A professor named Daniel Sgori published an article that outlines the connection between happiness and productivity. In short, the impact is enormous.
If you’ve got a knack for digging through academic language, the complete post is worth a read. Here’s a few words from some key paragraphs, with emphasis added:
One of the biggest growth areas in economics over the last few years has been “happiness economics”. A plethora of intriguing results, starting with Easterlin’s famous paradox breaking the link between well-being and income through to recent counterintuitive findings showing that “happier countries” produce more suicide cases, all show that we still do not have a clear mental grip on how mood links to economic variables such as income or economic growth.

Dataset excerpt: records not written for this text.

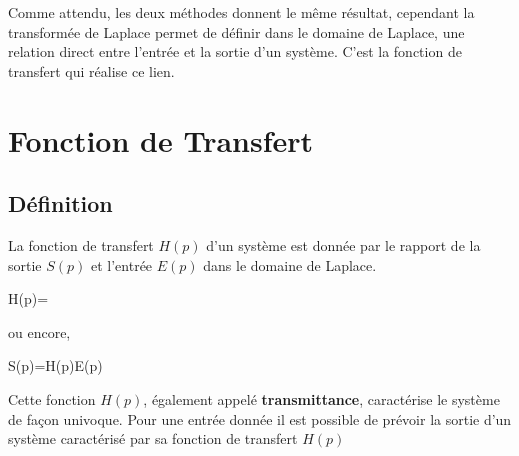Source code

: Comme attendu, les deux méthodes donnent le même résultat, cependant 
la transformée de Laplace permet de définir dans le domaine de Laplace, une 
relation direct entre l'entrée et la sortie d'un système. C'est la fonction 
de transfert qui réalise ce lien.

\section{Fonction de Transfert}

\subsection{Définition}

La fonction de transfert $H(p)$ d'un système est donnée par le rapport de la 
sortie $S(p)$ et l'entrée $E(p)$ dans le domaine de Laplace. 
\begin{bequation}
H(p)=
\end{bequation}
ou encore,
\begin{bequation}
    S(p)=H(p)E(p)\label{eq-she}
\end{bequation}

Cette fonction $H(p)$, également appelé \textbf{transmittance}, caractérise 
le système de façon univoque. Pour une entrée donnée il est possible de 
prévoir la sortie d'un système caractérisé par sa fonction de transfert $H(p)$

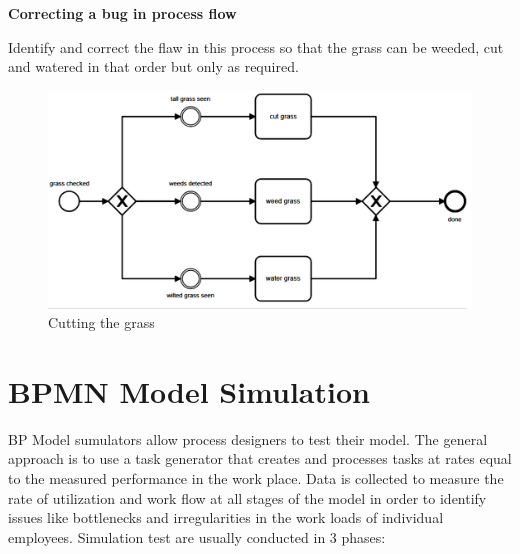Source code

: \documentclass[]{book}
\let\BeginKnitrBlock\begin \let\EndKnitrBlock\end
\begin{document}
\BeginKnitrBlock{rmdexercise}
\textbf{Correcting a bug in process flow}

Identify and correct the flaw in this process so that
the grass can be weeded, cut and watered in that order but only as required.
\EndKnitrBlock{rmdexercise}

\begin{figure}
\centering
\includegraphics{images/cutgrass.png}
\caption{Cutting the grass}
\end{figure}

\hypertarget{bpmn-model-simulation}{%
\section{BPMN Model Simulation}\label{bpmn-model-simulation}}

BP Model sumulators allow process designers to test their model. The general approach is to use a task generator that creates and processes tasks at rates equal to the measured performance in the work place. Data is collected to measure the rate of utilization and work flow at all stages of the model in order to identify issues like bottlenecks and irregularities in the work loads of individual employees. Simulation test are usually conducted in 3 phases:
\end{document}
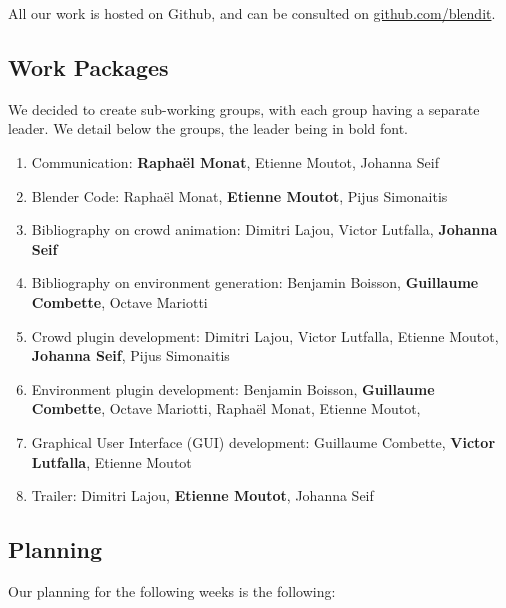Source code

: \documentclass[a4paper,11pt]{article}
\newcommand\bb{Benjamin Boisson}
\newcommand\gc{Guillaume Combette}
\newcommand\dl{Dimitri Lajou}
\newcommand\vl{Victor Lutfalla}
\newcommand\om{Octave Mariotti}
\newcommand\mr{Raphaël Monat} %
\newcommand\me{Etienne Moutot} %
\newcommand\js{Johanna Seif}
\newcommand\ps{Pijus Simonaitis}
\begin{document}
All our work is hosted on Github, and can be consulted on \url{github.com/blendit}.

\subsection{Work Packages}
We decided to create sub-working groups, with each group having a separate leader. We detail below the groups, the leader being in bold font.

\begin{enumerate}[label=WP\arabic*:, start=0]
\item Communication: \textbf{\mr}, \me, \js
\item Blender Code: \mr, \textbf{\me}, \ps
\item Bibliography on crowd animation: \dl, \vl, \textbf{\js}
\item Bibliography on environment generation: \bb, \textbf{\gc}, \om
\item Crowd plugin development: \dl, \vl, \me, \textbf{\js}, \ps
\item Environment plugin development: \bb, \textbf{\gc}, \om, \mr, \me,
\item Graphical User Interface (GUI) development: \gc, \textbf{\vl}, \me
\item Trailer: \dl, \textbf{\me}, \js
\end{enumerate}

\subsection{Planning}

Our planning for the following weeks is the following:
\end{document}
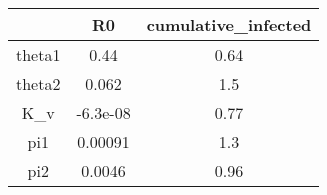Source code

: \begin{tabular}{|c|c|c|}
\hline
& R0 & cumulative_infected \\
\hline
theta1 & 0.44 & 0.64 \\
\hline
theta2 & 0.062 & 1.5 \\
\hline
K_v & -6.3e-08 & 0.77 \\
\hline
pi1 & 0.00091 & 1.3 \\
\hline
pi2 & 0.0046 & 0.96 \\
\hline
\end{tabular}
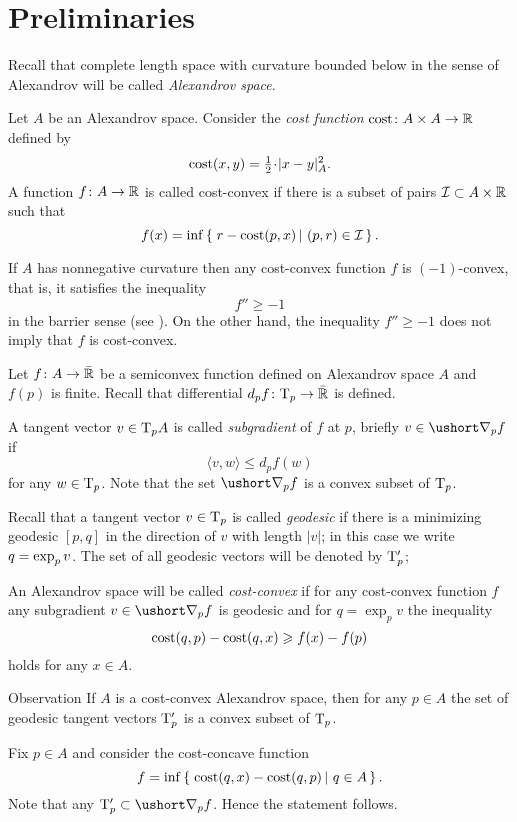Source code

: \section{Preliminaries}

Recall that complete length space with curvature bounded below in the sense of Alexandrov will be called \emph{Alexandrov space}.

Let $A$ be an Alexandrov space.
Consider the \emph{cost function} $\text{\rm cost}\colon A\times A\to \mathbb{R}$ defined by \[\cost(x,y)=\tfrac12\cdot|x-y|_A^2.\]
A function $f\colon A\to \mathbb{R}$ is called cost-convex if there is a subset of pairs $\mathcal{I}\subset A\times \mathbb{R}$ such that
\[f(x)=\inf\set{r-\cost(p,x)}{(p,r)\in\mathcal{I}}.\]

If $A$ has nonnegative curvature then any cost-convex function $f$ is $(-1)$-convex, that is, it satisfies the inequality 
\[f''\ge -1\]
in the barrier sense (see \cite{AKP-book}).
On the other hand, the inequality $f''\ge -1$ does not imply that $f$ is cost-convex.


Let $f\colon A\to \bar{\mathbb{R}}$ be a semiconvex function defined on Alexandrov space $A$
and $f(p)$ is finite.
Recall that differential $d_pf\colon\mathrm{T}_p\to \bar{\mathbb{R}}$ is defined.

A tangent vector $v\in \mathrm{T}_pA$ is called \emph{subgradient} of $f$ at $p$, briefly $v\in\ushort\nabla_pf$ if
\[\langle v,w\rangle\le d_pf(w)\]
for any $w\in \mathrm{T}_p$.
Note that the set $\ushort\nabla_pf$ is a convex subset of $\mathrm{T}_p$.

Recall that a tangent vector $v\in\mathrm{T}_p$ is called \emph{geodesic} if there is a minimizing geodesic $[p,q]$ in the direction of $v$ with length $|v|$;
in this case we write $q\zz=\exp_pv$.
The set of all geodesic vectors will be denoted by $\mathrm{T}'_p$;

An Alexandrov space will be called \emph{cost-convex} if 
for any cost-convex function $f$ any subgradient $v\in\ushort\nabla_pf$ is geodesic 
and for $q=\exp_pv$ the inequality 
\[\text{\rm cost}(q,p)-\text{\rm cost}(q,x)\geqslant f(x)-f(p)\]
holds for any $x\in A$.

\begin{thm}{Observation}
If $A$ is a cost-convex Alexandrov space, then for any $p\in A$ the set of geodesic tangent vectors $\mathrm{T}'_p$ is a convex subset of $\mathrm{T}_p$. 
\end{thm}

Fix $p\in A$ and consider the cost-concave function 
\[f=\inf\set{\cost(q,x)-\cost(q,p)}{q\in A}.\]
Note that any $\T'_p\subset \ushort\nabla_pf$.
Hence the statement follows.
\qeds

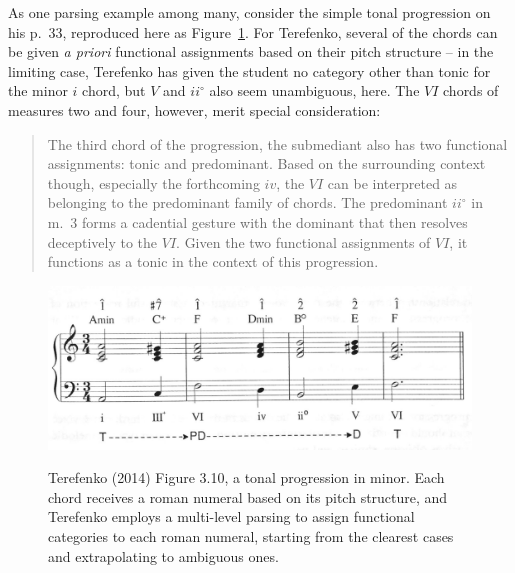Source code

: As one parsing example among many, consider the simple tonal progression on his p.\ 33, reproduced here as Figure~\ref{Terefenko_ex}.  For Terefenko, several of the chords can be given \emph{a priori} functional assignments based on their pitch structure -- in the limiting case, Terefenko has given the student no category other than tonic for the minor $i$ chord, but $V$ and $ii^\circ$ also seem unambiguous, here.  The $VI$ chords of measures two and four, however, merit special consideration:
\begin{quote}
The third chord of the progression, the submediant also has two functional assignments: tonic and predominant.  Based on the surrounding context though, especially the forthcoming $iv$, the $VI$ can be interpreted as belonging to the predominant family of chords.  The predominant $ii^{\circ}$ in m.\ 3 forms a cadential gesture with the dominant that then resolves deceptively to the $VI$.  Given the two functional assignments of $VI$, it functions as a tonic in the context of this progression.
\end{quote}

\begin{figure}
	\centering
	\caption{Terefenko (2014) Figure 3.10, a tonal progression in minor.  Each chord receives a roman numeral based on its pitch structure, and Terefenko employs a multi-level parsing to assign functional categories to each roman numeral, starting from the clearest cases and extrapolating to ambiguous ones.}
	\includegraphics[width=5in]{Terefenko_ex.png}
	\label{Terefenko_ex}
\end{figure}

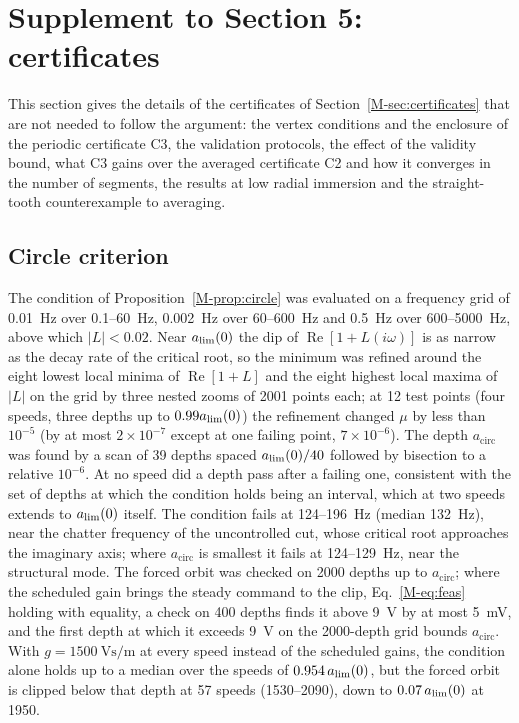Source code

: \section{Supplement to Section 5: certificates}\label{supp:cert}

This section gives the details of the certificates of Section~\ref{M-sec:certificates} that are not needed to follow the argument: the vertex conditions and the enclosure of the periodic certificate C3, the validation protocols, the effect of the validity bound, what C3 gains over the averaged certificate C2 and how it converges in the number of segments, the results at low radial immersion and the straight-tooth counterexample to averaging.

\subsection{Circle criterion}\label{supp:circle}

The condition of Proposition~\ref{M-prop:circle} was evaluated on a frequency grid of \SI{0.01}{\hertz} over 0.1--\SI{60}{\hertz}, \SI{0.002}{\hertz} over 60--\SI{600}{\hertz} and \SI{0.5}{\hertz} over 600--\SI{5000}{\hertz}, above which $\lvert L\rvert<0.02$. Near $a_{\lim}(0)$ the dip of $\operatorname{Re}[1+L(i\omega)]$ is as narrow as the decay rate of the critical root, so the minimum was refined around the eight lowest local minima of $\operatorname{Re}[1+L]$ and the eight highest local maxima of $\lvert L\rvert$ on the grid by three nested zooms of 2001 points each; at 12 test points (four speeds, three depths up to $0.99a_{\lim}(0)$) the refinement changed $\mu$ by less than $10^{-5}$ (by at most $2\times10^{-7}$ except at one failing point, $7\times10^{-6}$). The depth $a_{\mathrm{circ}}$ was found by a scan of 39 depths spaced $a_{\lim}(0)/40$ followed by bisection to a relative $10^{-6}$. At no speed did a depth pass after a failing one, consistent with the set of depths at which the condition holds being an interval, which at two speeds extends to $a_{\lim}(0)$ itself. The condition fails at 124--\SI{196}{\hertz} (median \SI{132}{\hertz}), near the chatter frequency of the uncontrolled cut, whose critical root approaches the imaginary axis; where $a_{\mathrm{circ}}$ is smallest it fails at 124--\SI{129}{\hertz}, near the structural mode. The forced orbit was checked on 2000 depths up to $a_{\mathrm{circ}}$; where the scheduled gain brings the steady command to the clip, Eq.~\eqref{M-eq:feas} holding with equality, a check on 400 depths finds it above \SI{9}{\volt} by at most \SI{5}{\milli\volt}, and the first depth at which it exceeds \SI{9}{\volt} on the 2000-depth grid bounds $a_{\mathrm{circ}}$. With $g=\SI{1500}{\volt\second\per\metre}$ at every speed instead of the scheduled gains, the condition alone holds up to a median over the speeds of $0.954\,a_{\lim}(0)$, but the forced orbit is clipped below that depth at 57 speeds (1530--\SI{2090}{\rpm}), down to $0.07\,a_{\lim}(0)$ at \SI{1950}{\rpm}.

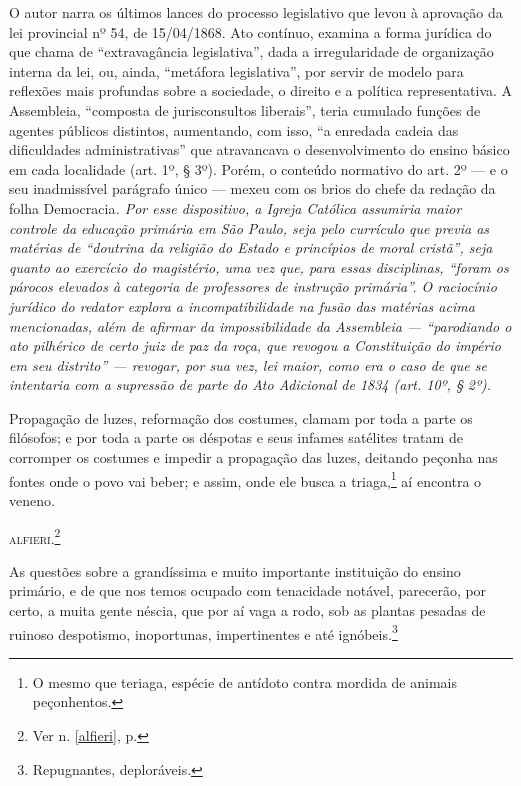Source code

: \begin{didascalia}
O autor narra os últimos lances do processo legislativo que levou à
aprovação da lei provincial nº 54, de 15/04/1868. Ato contínuo, examina
a forma jurídica do que chama de ``extravagância legislativa'', dada a
irregularidade de organização interna da lei, ou, ainda, ``metáfora
legislativa'', por servir de modelo para reflexões mais profundas sobre a
sociedade, o direito e a política representativa. A Assembleia,
``composta de jurisconsultos liberais'', teria cumulado funções de agentes
públicos distintos, aumentando, com isso, ``a enredada cadeia das
dificuldades administrativas'' que atravancava o desenvolvimento do
ensino básico em cada localidade (art. 1º, § 3º). Porém, o conteúdo
normativo do art. 2º --- e o seu inadmissível parágrafo único --- mexeu
com os brios do chefe da redação da folha Democracia\emph{. Por esse
dispositivo, a Igreja Católica assumiria maior controle da educação
primária em São Paulo, seja pelo currículo que previa as matérias de
``doutrina da religião do Estado e princípios de moral cristã'', seja
quanto ao exercício do magistério, uma vez que, para essas disciplinas,
``foram os párocos elevados à categoria de professores de instrução
primária''. O raciocínio jurídico do redator explora a incompatibilidade
na fusão das matérias acima mencionadas, além de afirmar da
impossibilidade da Assembleia --- ``parodiando o ato pilhérico de certo
juiz de paz da roça, que revogou a Constituição do império em seu
distrito'' --- revogar, por sua vez, lei maior, como era o caso de que se
intentaria com a supressão de parte do Ato Adicional de 1834 (art. 10º,
§ 2º).}
\end{didascalia}



Propagação de luzes, reformação dos costumes, clamam por toda a parte os
filósofos; e por toda a parte os déspotas e seus infames satélites
tratam de corromper os costumes e impedir a propagação das luzes,
deitando peçonha nas fontes onde o povo vai beber; e assim, onde ele
busca a triaga,\footnote{O mesmo que teriaga, espécie de antídoto
  contra mordida de animais peçonhentos.} aí encontra o veneno.

\textsc{alfieri}.\footnote{Ver n. \ref{alfieri}, p. \pageref{alfieri}}

As questões sobre a grandíssima e muito importante instituição do ensino
primário, e de que nos temos ocupado com tenacidade notável, parecerão,
por certo, a muita gente néscia, que por aí vaga a rodo, sob as plantas
pesadas de ruinoso despotismo, inoportunas, impertinentes e até
ignóbeis.\footnote{Repugnantes, deploráveis.}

Working with my colleagues Andrew Oswald and Eugenio Proto, I am seeking to better understand the micro-level links between happiness and economic behaviour. Crucially we turn the traditional causal relationship between production and happiness on its head – rather than investigate how economic variables, like income or growth affect happiness, we have instead studied how happiness affects economic variables. Thinking about which economic variable to examine first, we had only to consider Paul Krugman’s words, “Productivity isn’t everything, but in the long run it is almost everything.”
With this in mind, my colleagues and I address the question: does happiness make people more productive in a paid task? Using an experimental methodology, we find that it does. … Effort increases. Precision remains unaltered. In our first experiment, we induce short-run shocks to happiness and find a pronounced positive effect on productivity. In our second, we turn to the longer run when we ask whether subjects who have experienced recent “life shocks” perform significantly differently, and again, we find that they do.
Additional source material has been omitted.